PROBLEM ->
Every line below between the line holding "- **Otomatisasi Registrasi:**" and the line holding "2. **Apakah script", inclusive, should be repeated exactly, and all other lines omitted.

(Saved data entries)
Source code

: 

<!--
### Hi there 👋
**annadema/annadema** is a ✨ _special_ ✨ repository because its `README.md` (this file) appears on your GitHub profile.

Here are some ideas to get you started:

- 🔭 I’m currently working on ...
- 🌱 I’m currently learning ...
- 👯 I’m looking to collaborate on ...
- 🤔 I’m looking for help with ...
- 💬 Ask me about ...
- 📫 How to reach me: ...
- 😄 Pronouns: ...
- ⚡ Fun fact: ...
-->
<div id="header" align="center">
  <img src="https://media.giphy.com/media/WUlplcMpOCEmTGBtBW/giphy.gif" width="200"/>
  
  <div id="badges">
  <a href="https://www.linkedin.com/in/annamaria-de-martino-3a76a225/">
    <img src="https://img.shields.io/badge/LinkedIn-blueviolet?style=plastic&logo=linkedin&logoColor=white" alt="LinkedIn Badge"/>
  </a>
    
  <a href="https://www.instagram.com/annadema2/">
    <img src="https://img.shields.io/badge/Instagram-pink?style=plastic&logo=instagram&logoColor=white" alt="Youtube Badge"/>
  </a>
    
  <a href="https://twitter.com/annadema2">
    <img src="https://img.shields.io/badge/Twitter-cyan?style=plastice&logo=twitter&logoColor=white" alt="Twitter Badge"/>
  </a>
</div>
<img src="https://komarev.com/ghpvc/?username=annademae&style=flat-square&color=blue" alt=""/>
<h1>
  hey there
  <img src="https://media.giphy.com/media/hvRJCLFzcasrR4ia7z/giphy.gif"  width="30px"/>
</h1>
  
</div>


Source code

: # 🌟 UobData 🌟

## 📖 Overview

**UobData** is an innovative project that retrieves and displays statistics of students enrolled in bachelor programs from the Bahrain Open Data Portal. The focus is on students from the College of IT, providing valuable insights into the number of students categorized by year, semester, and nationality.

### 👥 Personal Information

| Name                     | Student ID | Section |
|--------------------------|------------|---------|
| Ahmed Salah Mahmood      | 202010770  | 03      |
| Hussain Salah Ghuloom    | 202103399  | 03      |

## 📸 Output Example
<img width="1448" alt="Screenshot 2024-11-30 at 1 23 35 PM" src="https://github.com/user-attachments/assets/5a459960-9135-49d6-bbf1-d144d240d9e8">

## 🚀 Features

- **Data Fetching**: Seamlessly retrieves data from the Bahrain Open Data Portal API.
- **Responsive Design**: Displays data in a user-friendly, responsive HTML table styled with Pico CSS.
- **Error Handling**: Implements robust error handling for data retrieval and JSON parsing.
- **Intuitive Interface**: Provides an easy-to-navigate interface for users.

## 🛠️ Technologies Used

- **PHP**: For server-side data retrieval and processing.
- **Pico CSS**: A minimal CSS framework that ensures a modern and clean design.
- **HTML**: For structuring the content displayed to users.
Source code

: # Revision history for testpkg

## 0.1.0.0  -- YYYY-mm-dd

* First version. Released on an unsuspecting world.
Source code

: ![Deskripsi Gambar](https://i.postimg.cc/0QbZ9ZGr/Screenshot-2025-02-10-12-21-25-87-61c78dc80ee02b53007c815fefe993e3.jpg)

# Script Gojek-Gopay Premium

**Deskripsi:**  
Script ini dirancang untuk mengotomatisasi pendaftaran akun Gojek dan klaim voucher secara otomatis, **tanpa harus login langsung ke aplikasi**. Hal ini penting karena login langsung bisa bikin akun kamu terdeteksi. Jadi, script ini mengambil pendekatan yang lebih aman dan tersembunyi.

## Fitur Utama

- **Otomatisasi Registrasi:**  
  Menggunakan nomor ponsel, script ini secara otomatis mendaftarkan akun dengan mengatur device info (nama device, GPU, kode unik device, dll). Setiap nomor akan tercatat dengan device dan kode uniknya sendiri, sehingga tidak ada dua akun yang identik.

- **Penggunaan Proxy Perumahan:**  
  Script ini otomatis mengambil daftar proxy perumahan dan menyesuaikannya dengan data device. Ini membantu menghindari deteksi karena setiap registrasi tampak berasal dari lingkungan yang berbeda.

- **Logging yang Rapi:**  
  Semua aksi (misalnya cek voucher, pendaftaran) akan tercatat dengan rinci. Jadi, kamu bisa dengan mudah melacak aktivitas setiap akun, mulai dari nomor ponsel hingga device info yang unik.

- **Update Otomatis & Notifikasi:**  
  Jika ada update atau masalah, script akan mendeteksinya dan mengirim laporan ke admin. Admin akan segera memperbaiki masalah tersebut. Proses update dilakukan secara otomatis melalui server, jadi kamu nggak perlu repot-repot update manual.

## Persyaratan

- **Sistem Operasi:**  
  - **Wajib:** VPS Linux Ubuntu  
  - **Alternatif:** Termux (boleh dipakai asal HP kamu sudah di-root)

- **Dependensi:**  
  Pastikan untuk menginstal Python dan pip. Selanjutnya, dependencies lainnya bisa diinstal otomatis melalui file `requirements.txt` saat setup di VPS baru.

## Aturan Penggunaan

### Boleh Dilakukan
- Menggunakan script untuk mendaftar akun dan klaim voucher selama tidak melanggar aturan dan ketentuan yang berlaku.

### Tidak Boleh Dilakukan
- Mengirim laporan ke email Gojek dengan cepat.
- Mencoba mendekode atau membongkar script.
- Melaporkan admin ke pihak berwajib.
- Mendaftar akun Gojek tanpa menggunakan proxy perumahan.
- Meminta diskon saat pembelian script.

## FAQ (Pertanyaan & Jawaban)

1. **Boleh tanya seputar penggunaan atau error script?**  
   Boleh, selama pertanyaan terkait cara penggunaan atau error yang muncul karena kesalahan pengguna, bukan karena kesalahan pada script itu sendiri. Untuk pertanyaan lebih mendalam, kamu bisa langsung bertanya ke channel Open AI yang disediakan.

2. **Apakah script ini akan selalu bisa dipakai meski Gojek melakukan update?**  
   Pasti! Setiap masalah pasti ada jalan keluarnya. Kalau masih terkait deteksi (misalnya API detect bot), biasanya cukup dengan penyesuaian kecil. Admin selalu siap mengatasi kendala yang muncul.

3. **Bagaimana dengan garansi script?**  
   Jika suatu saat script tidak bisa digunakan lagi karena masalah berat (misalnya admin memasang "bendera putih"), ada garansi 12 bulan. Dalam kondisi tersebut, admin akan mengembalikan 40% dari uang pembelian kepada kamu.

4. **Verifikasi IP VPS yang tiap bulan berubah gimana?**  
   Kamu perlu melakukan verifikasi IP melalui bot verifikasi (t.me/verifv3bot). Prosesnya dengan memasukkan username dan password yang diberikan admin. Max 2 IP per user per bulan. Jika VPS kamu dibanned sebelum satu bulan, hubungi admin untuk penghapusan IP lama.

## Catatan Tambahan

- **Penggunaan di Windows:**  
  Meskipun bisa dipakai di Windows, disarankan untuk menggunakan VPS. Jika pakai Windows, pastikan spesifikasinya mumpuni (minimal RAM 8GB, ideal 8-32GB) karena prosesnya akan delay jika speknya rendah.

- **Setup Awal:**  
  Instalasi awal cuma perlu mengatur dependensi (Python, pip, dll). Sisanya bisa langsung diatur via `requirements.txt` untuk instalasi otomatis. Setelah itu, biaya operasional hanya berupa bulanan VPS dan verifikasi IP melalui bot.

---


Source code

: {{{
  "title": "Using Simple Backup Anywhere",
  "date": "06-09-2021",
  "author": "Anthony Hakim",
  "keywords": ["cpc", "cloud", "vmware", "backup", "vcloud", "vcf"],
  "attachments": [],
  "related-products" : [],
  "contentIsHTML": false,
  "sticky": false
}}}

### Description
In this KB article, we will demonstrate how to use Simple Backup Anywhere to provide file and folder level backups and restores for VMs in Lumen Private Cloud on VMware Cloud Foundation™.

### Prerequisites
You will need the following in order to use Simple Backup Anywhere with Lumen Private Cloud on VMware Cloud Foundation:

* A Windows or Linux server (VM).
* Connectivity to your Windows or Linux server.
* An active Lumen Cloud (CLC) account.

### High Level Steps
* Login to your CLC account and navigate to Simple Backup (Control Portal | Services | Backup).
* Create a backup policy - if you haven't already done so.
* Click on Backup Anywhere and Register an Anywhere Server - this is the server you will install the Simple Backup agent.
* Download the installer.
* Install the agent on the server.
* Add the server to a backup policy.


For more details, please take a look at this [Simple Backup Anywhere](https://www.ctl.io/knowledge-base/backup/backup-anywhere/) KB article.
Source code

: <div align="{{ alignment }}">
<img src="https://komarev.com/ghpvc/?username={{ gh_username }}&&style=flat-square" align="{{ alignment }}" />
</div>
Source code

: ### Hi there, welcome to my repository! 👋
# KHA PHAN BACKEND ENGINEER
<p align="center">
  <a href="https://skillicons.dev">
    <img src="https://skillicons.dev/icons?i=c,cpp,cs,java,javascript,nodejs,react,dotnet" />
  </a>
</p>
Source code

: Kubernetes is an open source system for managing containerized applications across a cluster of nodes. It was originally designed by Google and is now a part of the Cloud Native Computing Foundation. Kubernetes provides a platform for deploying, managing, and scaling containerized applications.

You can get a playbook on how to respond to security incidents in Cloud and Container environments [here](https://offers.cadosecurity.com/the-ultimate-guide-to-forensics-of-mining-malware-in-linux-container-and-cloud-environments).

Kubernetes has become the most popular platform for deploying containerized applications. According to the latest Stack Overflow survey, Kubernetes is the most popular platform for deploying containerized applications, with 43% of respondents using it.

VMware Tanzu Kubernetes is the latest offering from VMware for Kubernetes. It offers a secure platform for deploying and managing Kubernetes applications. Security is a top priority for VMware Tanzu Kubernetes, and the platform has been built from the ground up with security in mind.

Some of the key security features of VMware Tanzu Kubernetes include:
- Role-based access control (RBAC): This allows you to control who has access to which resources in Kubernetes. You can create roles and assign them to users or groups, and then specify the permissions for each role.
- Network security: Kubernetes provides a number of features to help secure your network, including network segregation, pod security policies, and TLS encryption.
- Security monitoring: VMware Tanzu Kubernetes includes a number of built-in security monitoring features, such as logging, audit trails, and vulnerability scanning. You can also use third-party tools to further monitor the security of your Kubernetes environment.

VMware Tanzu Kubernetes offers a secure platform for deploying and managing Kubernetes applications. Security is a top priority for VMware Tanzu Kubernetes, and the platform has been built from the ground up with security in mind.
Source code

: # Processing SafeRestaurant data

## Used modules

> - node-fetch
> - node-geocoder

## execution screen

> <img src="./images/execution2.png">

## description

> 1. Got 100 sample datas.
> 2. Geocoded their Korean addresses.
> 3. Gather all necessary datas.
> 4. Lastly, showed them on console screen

REPLY ->
- **Otomatisasi Registrasi:**  
  Menggunakan nomor ponsel, script ini secara otomatis mendaftarkan akun dengan mengatur device info (nama device, GPU, kode unik device, dll). Setiap nomor akan tercatat dengan device dan kode uniknya sendiri, sehingga tidak ada dua akun yang identik.

- **Penggunaan Proxy Perumahan:**  
  Script ini otomatis mengambil daftar proxy perumahan dan menyesuaikannya dengan data device. Ini membantu menghindari deteksi karena setiap registrasi tampak berasal dari lingkungan yang berbeda.

- **Logging yang Rapi:**  
  Semua aksi (misalnya cek voucher, pendaftaran) akan tercatat dengan rinci. Jadi, kamu bisa dengan mudah melacak aktivitas setiap akun, mulai dari nomor ponsel hingga device info yang unik.

- **Update Otomatis & Notifikasi:**  
  Jika ada update atau masalah, script akan mendeteksinya dan mengirim laporan ke admin. Admin akan segera memperbaiki masalah tersebut. Proses update dilakukan secara otomatis melalui server, jadi kamu nggak perlu repot-repot update manual.

## Persyaratan

- **Sistem Operasi:**  
  - **Wajib:** VPS Linux Ubuntu  
  - **Alternatif:** Termux (boleh dipakai asal HP kamu sudah di-root)

- **Dependensi:**  
  Pastikan untuk menginstal Python dan pip. Selanjutnya, dependencies lainnya bisa diinstal otomatis melalui file `requirements.txt` saat setup di VPS baru.

## Aturan Penggunaan

### Boleh Dilakukan
- Menggunakan script untuk mendaftar akun dan klaim voucher selama tidak melanggar aturan dan ketentuan yang berlaku.

### Tidak Boleh Dilakukan
- Mengirim laporan ke email Gojek dengan cepat.
- Mencoba mendekode atau membongkar script.
- Melaporkan admin ke pihak berwajib.
- Mendaftar akun Gojek tanpa menggunakan proxy perumahan.
- Meminta diskon saat pembelian script.

## FAQ (Pertanyaan & Jawaban)

1. **Boleh tanya seputar penggunaan atau error script?**  
   Boleh, selama pertanyaan terkait cara penggunaan atau error yang muncul karena kesalahan pengguna, bukan karena kesalahan pada script itu sendiri. Untuk pertanyaan lebih mendalam, kamu bisa langsung bertanya ke channel Open AI yang disediakan.

2. **Apakah script ini akan selalu bisa dipakai meski Gojek melakukan update?**  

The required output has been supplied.